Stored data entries

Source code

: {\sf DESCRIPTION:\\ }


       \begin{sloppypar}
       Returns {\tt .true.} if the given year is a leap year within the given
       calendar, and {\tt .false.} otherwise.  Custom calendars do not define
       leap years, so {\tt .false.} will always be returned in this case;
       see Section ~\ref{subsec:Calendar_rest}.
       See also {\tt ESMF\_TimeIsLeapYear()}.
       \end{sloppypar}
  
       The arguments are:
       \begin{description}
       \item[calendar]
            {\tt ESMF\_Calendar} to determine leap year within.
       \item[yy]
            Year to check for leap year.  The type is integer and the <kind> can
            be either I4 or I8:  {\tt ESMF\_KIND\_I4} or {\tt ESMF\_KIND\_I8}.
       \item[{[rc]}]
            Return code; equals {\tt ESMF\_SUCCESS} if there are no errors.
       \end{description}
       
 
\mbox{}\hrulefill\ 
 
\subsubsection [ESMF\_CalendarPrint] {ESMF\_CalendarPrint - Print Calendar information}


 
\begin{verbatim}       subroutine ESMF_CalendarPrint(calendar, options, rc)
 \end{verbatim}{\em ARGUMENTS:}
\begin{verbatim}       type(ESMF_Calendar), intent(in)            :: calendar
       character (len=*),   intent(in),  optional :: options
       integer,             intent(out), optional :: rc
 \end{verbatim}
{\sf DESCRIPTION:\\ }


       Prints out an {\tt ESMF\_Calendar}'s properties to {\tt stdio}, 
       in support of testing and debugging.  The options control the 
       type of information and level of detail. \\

---

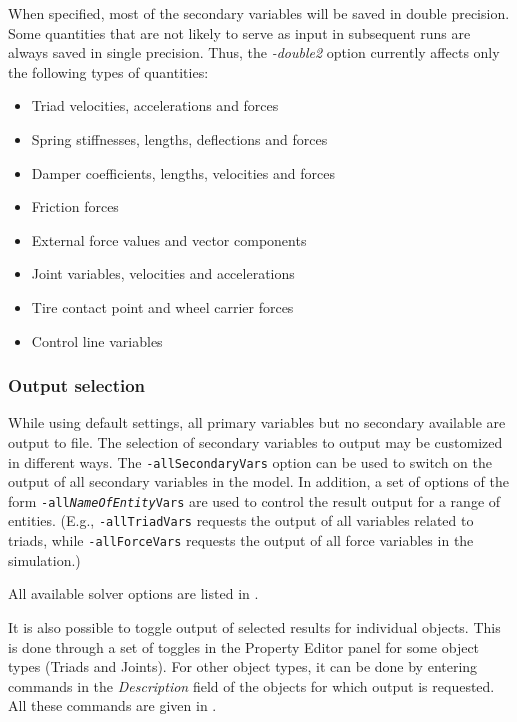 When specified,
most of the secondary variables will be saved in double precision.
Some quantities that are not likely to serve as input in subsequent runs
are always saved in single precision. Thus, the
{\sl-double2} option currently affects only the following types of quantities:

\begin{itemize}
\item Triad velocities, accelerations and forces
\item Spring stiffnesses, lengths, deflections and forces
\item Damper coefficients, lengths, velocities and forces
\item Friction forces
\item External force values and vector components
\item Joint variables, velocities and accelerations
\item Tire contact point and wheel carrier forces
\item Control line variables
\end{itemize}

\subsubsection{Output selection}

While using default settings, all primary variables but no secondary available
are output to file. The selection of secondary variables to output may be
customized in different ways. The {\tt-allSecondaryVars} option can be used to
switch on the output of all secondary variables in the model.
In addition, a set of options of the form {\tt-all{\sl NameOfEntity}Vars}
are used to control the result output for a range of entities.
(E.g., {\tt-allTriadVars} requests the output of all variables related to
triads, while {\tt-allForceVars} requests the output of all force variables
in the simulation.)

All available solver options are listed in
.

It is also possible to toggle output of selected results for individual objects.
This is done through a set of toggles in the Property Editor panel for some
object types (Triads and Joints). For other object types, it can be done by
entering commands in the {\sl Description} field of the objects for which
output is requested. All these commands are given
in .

### YOUR GOAL
Counting the lines above that hold "also", reply with the number and no other words.

### SOLUTION FOR THIS EXERCISE
2